El ministro español de Transportes y Movilidad Sostenible, Óscar Puente, expresó su preocupación por la victoria de la formación ultraderechista Alternativa para Alemania (AfD) en Sajonia-Anhalt y rechazó que el avance de ese espacio pueda justificarse como una consecuencia inevitable del fracaso de las políticas tradicionales.

Durante una entrevista, Puente sostuvo que no acepta ese argumento y cuestionó que, ante la incapacidad de la política para satisfacer todas las demandas sociales, se plantee recurrir a fuerzas que, según afirmó, “van a destruir a la gente”. En ese sentido, comparó esa salida con un suicidio y aseguró que no resulta “admisible” ni “justificable”.

El funcionario español remarcó que la historia muestra cómo terminan estos procesos y volvió a criticar la idea de buscar una respuesta en la ultraderecha frente a problemas concretos, como el acceso a la vivienda. Puente también advirtió que una eventual llegada de esos sectores al poder supondría “el fin de la democracia en España”.

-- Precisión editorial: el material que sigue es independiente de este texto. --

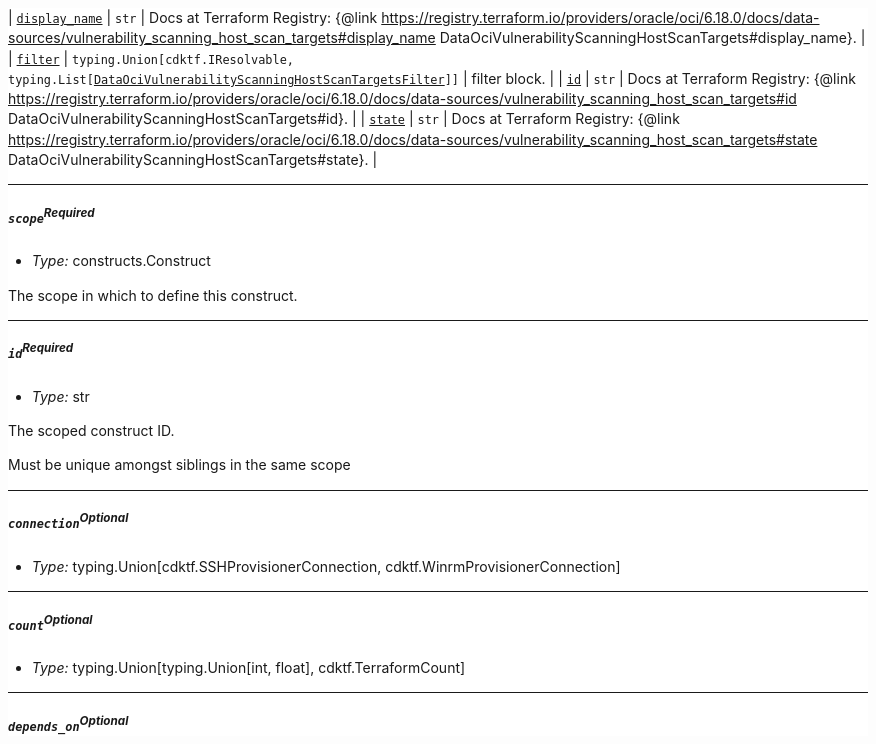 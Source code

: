 | <code><a href="#rhizo-co-terraform-provider-oci.dataOciVulnerabilityScanningHostScanTargets.DataOciVulnerabilityScanningHostScanTargets.Initializer.parameter.displayName">display_name</a></code> | <code>str</code> | Docs at Terraform Registry: {@link https://registry.terraform.io/providers/oracle/oci/6.18.0/docs/data-sources/vulnerability_scanning_host_scan_targets#display_name DataOciVulnerabilityScanningHostScanTargets#display_name}. |
| <code><a href="#rhizo-co-terraform-provider-oci.dataOciVulnerabilityScanningHostScanTargets.DataOciVulnerabilityScanningHostScanTargets.Initializer.parameter.filter">filter</a></code> | <code>typing.Union[cdktf.IResolvable, typing.List[<a href="#rhizo-co-terraform-provider-oci.dataOciVulnerabilityScanningHostScanTargets.DataOciVulnerabilityScanningHostScanTargetsFilter">DataOciVulnerabilityScanningHostScanTargetsFilter</a>]]</code> | filter block. |
| <code><a href="#rhizo-co-terraform-provider-oci.dataOciVulnerabilityScanningHostScanTargets.DataOciVulnerabilityScanningHostScanTargets.Initializer.parameter.id">id</a></code> | <code>str</code> | Docs at Terraform Registry: {@link https://registry.terraform.io/providers/oracle/oci/6.18.0/docs/data-sources/vulnerability_scanning_host_scan_targets#id DataOciVulnerabilityScanningHostScanTargets#id}. |
| <code><a href="#rhizo-co-terraform-provider-oci.dataOciVulnerabilityScanningHostScanTargets.DataOciVulnerabilityScanningHostScanTargets.Initializer.parameter.state">state</a></code> | <code>str</code> | Docs at Terraform Registry: {@link https://registry.terraform.io/providers/oracle/oci/6.18.0/docs/data-sources/vulnerability_scanning_host_scan_targets#state DataOciVulnerabilityScanningHostScanTargets#state}. |

---

##### `scope`<sup>Required</sup> <a name="scope" id="rhizo-co-terraform-provider-oci.dataOciVulnerabilityScanningHostScanTargets.DataOciVulnerabilityScanningHostScanTargets.Initializer.parameter.scope"></a>

- *Type:* constructs.Construct

The scope in which to define this construct.

---

##### `id`<sup>Required</sup> <a name="id" id="rhizo-co-terraform-provider-oci.dataOciVulnerabilityScanningHostScanTargets.DataOciVulnerabilityScanningHostScanTargets.Initializer.parameter.id"></a>

- *Type:* str

The scoped construct ID.

Must be unique amongst siblings in the same scope

---

##### `connection`<sup>Optional</sup> <a name="connection" id="rhizo-co-terraform-provider-oci.dataOciVulnerabilityScanningHostScanTargets.DataOciVulnerabilityScanningHostScanTargets.Initializer.parameter.connection"></a>

- *Type:* typing.Union[cdktf.SSHProvisionerConnection, cdktf.WinrmProvisionerConnection]

---

##### `count`<sup>Optional</sup> <a name="count" id="rhizo-co-terraform-provider-oci.dataOciVulnerabilityScanningHostScanTargets.DataOciVulnerabilityScanningHostScanTargets.Initializer.parameter.count"></a>

- *Type:* typing.Union[typing.Union[int, float], cdktf.TerraformCount]

---

##### `depends_on`<sup>Optional</sup> <a name="depends_on" id="rhizo-co-terraform-provider-oci.dataOciVulnerabilityScanningHostScanTargets.DataOciVulnerabilityScanningHostScanTargets.Initializer.parameter.dependsOn"></a>
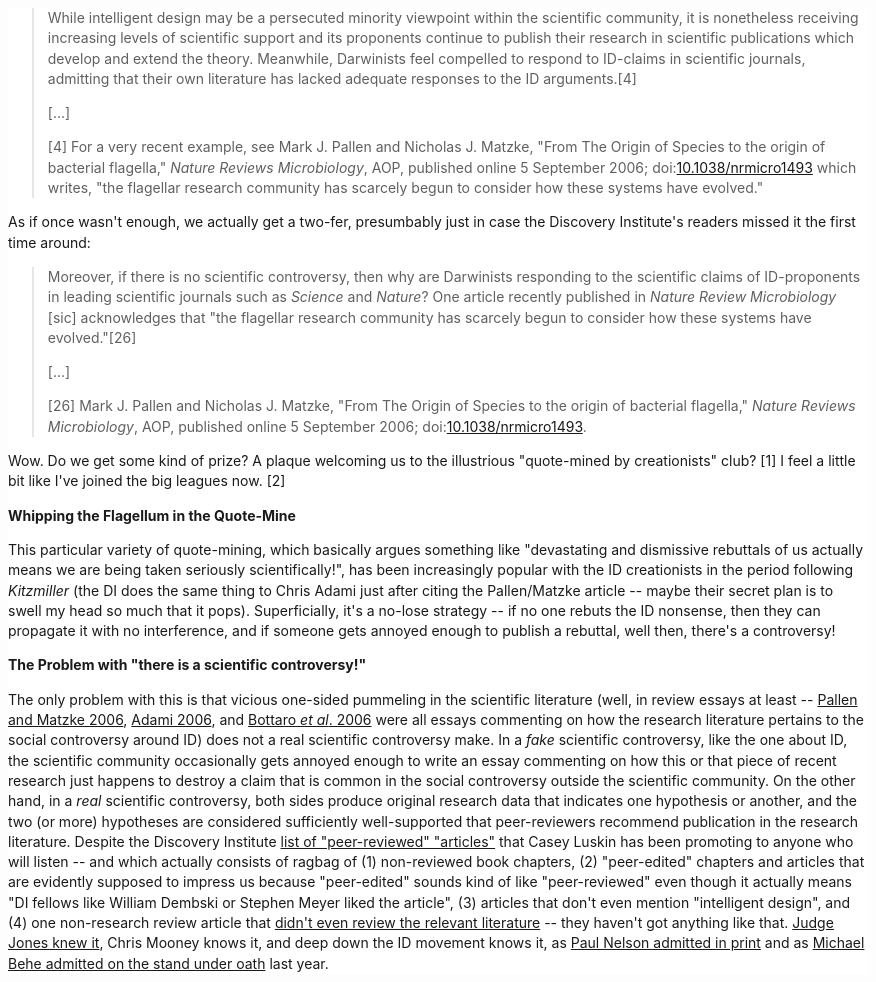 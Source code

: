 > While intelligent design may be a persecuted minority viewpoint within the scientific community, it is nonetheless receiving increasing levels of scientific support and its proponents continue to publish their research in scientific publications which develop and extend the theory. Meanwhile, Darwinists feel compelled to respond to ID-claims in scientific journals, admitting that their own literature has lacked adequate responses to the ID arguments.\[4\]
> 
> \[...\]
> 
> \[4\] For a very recent example, see Mark J. Pallen and Nicholas J. Matzke, "From The Origin of Species to the origin of bacterial flagella," _Nature Reviews Microbiology_, AOP, published online 5 September 2006; doi:[10.1038/nrmicro1493](http://dx.doi.org/10.1038/nrmicro1493) which writes, "the flagellar research community has scarcely begun to consider how these systems have evolved."

As if once wasn't enough, we actually get a two-fer, presumbably just in case the Discovery Institute's readers missed it the first time around:

> Moreover, if there is no scientific controversy, then why are Darwinists responding to the scientific claims of ID-proponents in leading scientific journals such as _Science_ and _Nature_? One article recently published in _Nature Review Microbiology_ \[sic\] acknowledges that "the flagellar research community has scarcely begun to consider how these systems have evolved."\[26\]
> 
> \[...\]
> 
> \[26\] Mark J. Pallen and Nicholas J. Matzke, "From The Origin of Species to the origin of
> bacterial flagella," _Nature Reviews Microbiology_, AOP, published online 5 September 2006; doi:[10.1038/nrmicro1493](http://dx.doi.org/10.1038/nrmicro1493).

Wow.  Do we get some kind of prize?  A plaque welcoming us to the illustrious "quote-mined by creationists" club? \[1\] I feel a little bit like I've joined the big leagues now. \[2\]

**Whipping the Flagellum in the Quote-Mine**

This particular variety of quote-mining, which basically argues something like "devastating and dismissive rebuttals of us actually means we are being taken seriously scientifically!", has been increasingly popular with the ID creationists in the period following _Kitzmiller_ (the DI does the same thing to Chris Adami just after citing the Pallen/Matzke article -- maybe their secret plan is to swell my head so much that it pops).  Superficially, it's a no-lose strategy -- if no one rebuts the ID nonsense, then they can propagate it with no interference, and if someone gets annoyed enough to publish a rebuttal, well then, there's a controversy!

**The Problem with "there is a scientific controversy!"**

The only problem with this is that vicious one-sided pummeling in the scientific literature (well, in review essays at least -- [Pallen and Matzke 2006](http://www.nature.com/nrmicro/journal/v4/n10/full/nrmicro1493.html), [Adami 2006](http://scholar.google.com/scholar?q=%22Reducible+Complexity%22+adami&amp;ie=UTF-8&amp;oe=UTF-8&amp;hl=en&amp;btnG=Search), and [Bottaro _et al_. 2006](http://dx.doi.org/10.1038/ni0506-433) were all essays commenting on how the research literature pertains to the social controversy around ID) does not a real scientific controversy make.  In a _fake_ scientific controversy, like the one about ID, the scientific community occasionally gets annoyed enough to write an essay commenting on how this or that piece of recent research just happens to destroy a claim that is common in the social controversy outside the scientific community.  On the other hand, in a _real_ scientific controversy, both sides produce original research data that indicates one hypothesis or another, and the two (or more) hypotheses are considered sufficiently well-supported that peer-reviewers recommend publication in the research literature.  Despite the Discovery Institute [list of "peer-reviewed" "articles"](http://www.discovery.org/scripts/viewDB/index.php?command=view&amp;id=2640&amp;program=CSC%20-%20Scientific%20Research%20and%20Scholarship%20-%20Science) that Casey Luskin has been promoting to anyone who will listen -- and which actually consists of ragbag of (1) non-reviewed book chapters, (2) "peer-edited" chapters and articles that are evidently supposed to impress us because "peer-edited" sounds kind of like "peer-reviewed" even though it actually means "DI fellows like William Dembski or Stephen Meyer liked the article", (3) articles that don't even mention "intelligent design", and (4) one non-research review article that [didn't even review the relevant literature](/archives/2004/08/meyers-hopeless-1.html) -- they haven't got anything like that.  [Judge Jones knew it](http://www.talkorigins.org/faqs/dover/kitzmiller_v_dover_decision2.html#p164), Chris Mooney knows it, and deep down the ID movement knows it, as [Paul Nelson admitted in print](/archives/2005/06/id-in-their-own.html) and as [Michael Behe admitted on the stand under oath](http://www.talkorigins.org/faqs/dover/day12am.html#day12am181) last year.
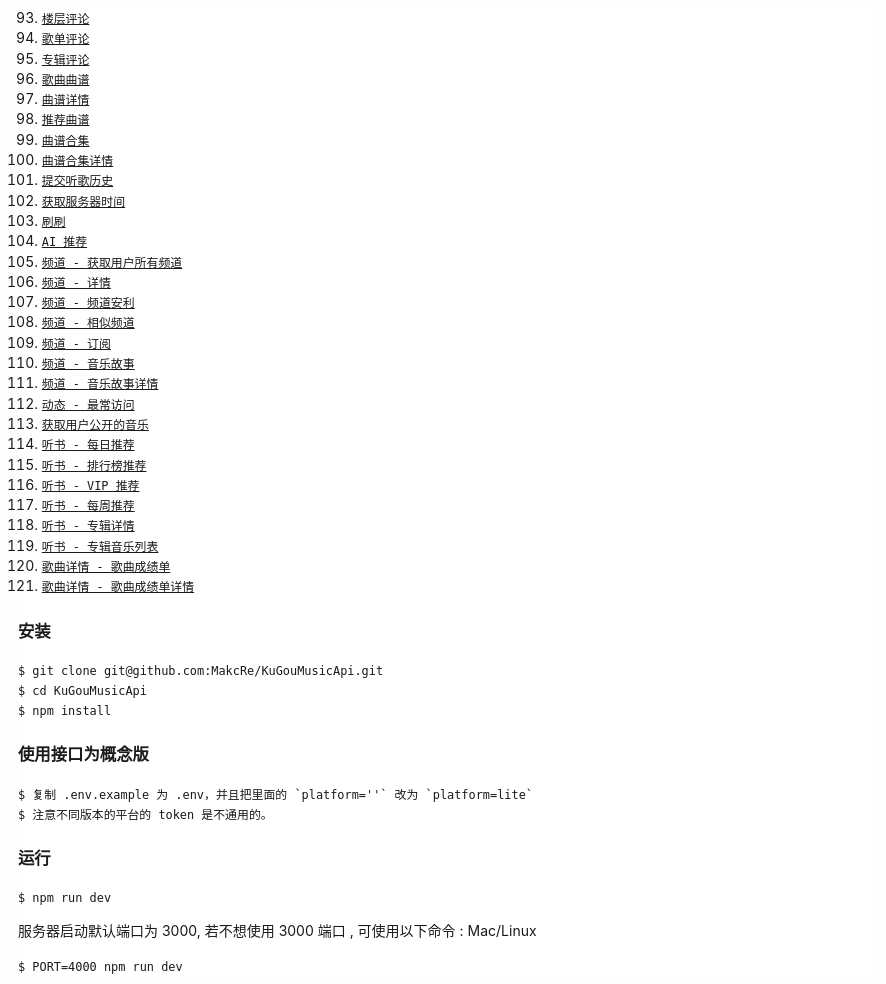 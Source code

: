 93. [`楼层评论`](#楼层评论)
94. [`歌单评论`](#歌单评论)
95. [`专辑评论`](#专辑评论)
96. [`歌曲曲谱`](#歌曲曲谱)
97. [`曲谱详情`](#曲谱详情)
98. [`推荐曲谱`](#推荐曲谱)
99. [`曲谱合集`](#曲谱合集)
100. [`曲谱合集详情`](#曲谱合集详情)
101. [`提交听歌历史`](#提交听歌历史)
102. [`获取服务器时间`](#获取服务器时间)
103. [`刷刷`](#刷刷)
104. [`AI 推荐`](#ai-推荐)
105. [`频道 - 获取用户所有频道`](#频道-获取用户所有频道)
106. [`频道 - 详情`](#频道---详情)
107. [`频道 - 频道安利`](#频道-频道安利)
108. [`频道 - 相似频道`](#频道-相似频道)
109. [`频道 - 订阅`](#频道-订阅)
110. [`频道 - 音乐故事`](#频道-音乐故事)
111. [`频道 - 音乐故事详情`](#频道-音乐故事详情)
112. [`动态 - 最常访问`](#动态-最常访问)
113. [`获取用户公开的音乐`](#获取用户公开的音乐)
114. [`听书 - 每日推荐`](#听书-每日推荐)
115. [`听书 - 排行榜推荐`](#听书-排行榜推荐)
116. [`听书 - VIP 推荐`](#听书-vip-推荐)
117. [`听书 - 每周推荐`](#听书-每周推荐)
118. [`听书 - 专辑详情`](#听书-专辑详情)
119. [`听书 - 专辑音乐列表`](#听书-专辑音乐列表)
120. [`歌曲详情 - 歌曲成绩单`](#歌曲详情-歌曲成绩单)
121. [`歌曲详情 - 歌曲成绩单详情`](#歌曲详情---歌曲成绩单详情)

### 安装

```shell
$ git clone git@github.com:MakcRe/KuGouMusicApi.git
$ cd KuGouMusicApi
$ npm install
```

### 使用接口为概念版

```
$ 复制 .env.example 为 .env，并且把里面的 `platform=''` 改为 `platform=lite`
$ 注意不同版本的平台的 token 是不通用的。
```

### 运行

```shell
$ npm run dev
```

服务器启动默认端口为 3000, 若不想使用 3000 端口 , 可使用以下命令 : Mac/Linux

```shell
$ PORT=4000 npm run dev
```
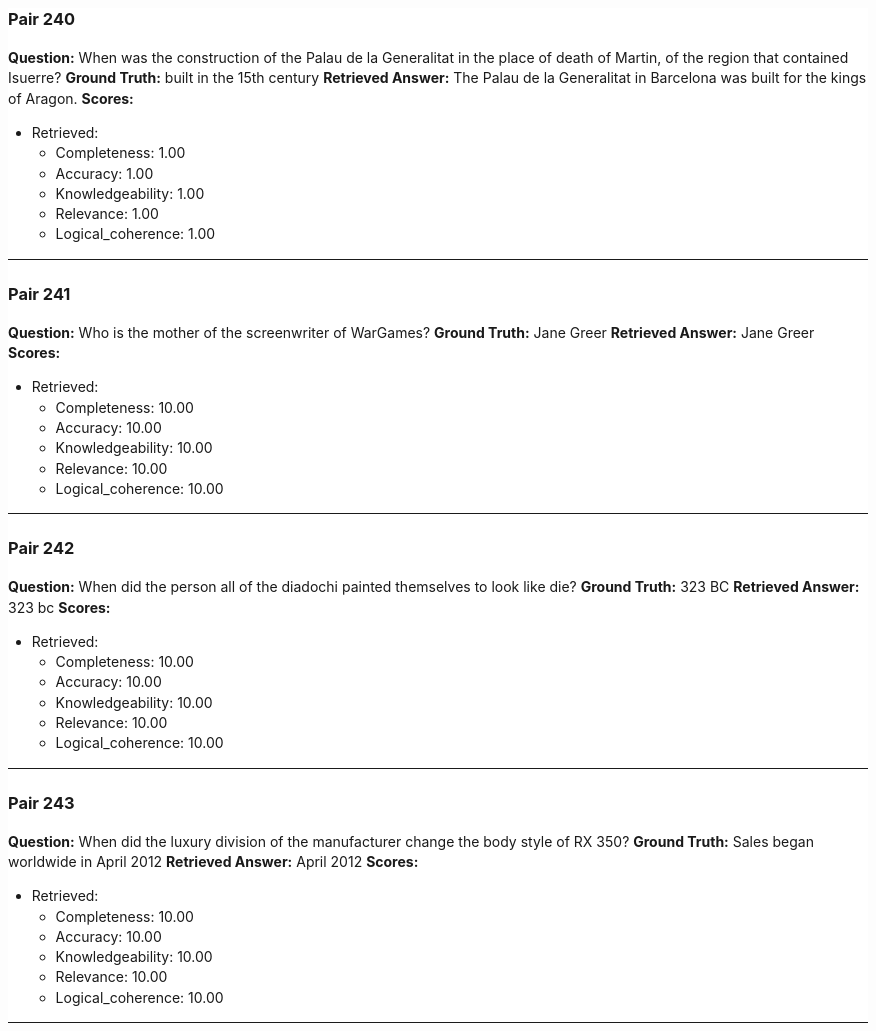 
### Pair 240
**Question:** When was the construction of the Palau de la Generalitat in the place of death of Martin, of the region that contained Isuerre?
**Ground Truth:** built in the 15th century
**Retrieved Answer:** The Palau de la Generalitat in Barcelona was built for the kings of Aragon.
**Scores:**
- Retrieved:
  - Completeness: 1.00
  - Accuracy: 1.00
  - Knowledgeability: 1.00
  - Relevance: 1.00
  - Logical_coherence: 1.00

---

### Pair 241
**Question:** Who is the mother of the screenwriter of WarGames?
**Ground Truth:** Jane Greer
**Retrieved Answer:** Jane Greer
**Scores:**
- Retrieved:
  - Completeness: 10.00
  - Accuracy: 10.00
  - Knowledgeability: 10.00
  - Relevance: 10.00
  - Logical_coherence: 10.00

---

### Pair 242
**Question:** When did the person all of the diadochi painted themselves to look like die?
**Ground Truth:** 323 BC
**Retrieved Answer:** 323 bc
**Scores:**
- Retrieved:
  - Completeness: 10.00
  - Accuracy: 10.00
  - Knowledgeability: 10.00
  - Relevance: 10.00
  - Logical_coherence: 10.00

---

### Pair 243
**Question:** When did the luxury division of the manufacturer change the body style of RX 350?
**Ground Truth:** Sales began worldwide in April 2012
**Retrieved Answer:** April 2012
**Scores:**
- Retrieved:
  - Completeness: 10.00
  - Accuracy: 10.00
  - Knowledgeability: 10.00
  - Relevance: 10.00
  - Logical_coherence: 10.00

---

En particular, señaló que ese riesgo podría concretarse si Santiago Abascal, líder de Vox, llegara a tener peso en un futuro Gobierno nacional. “Es el camino que llevamos”, afirmó, al referirse a la posibilidad de que la ultraderecha gane influencia política. El ministro insistió en que la insatisfacción con la gestión gubernamental no puede derivar en una decisión que, a su juicio, termine dañando las bases democráticas.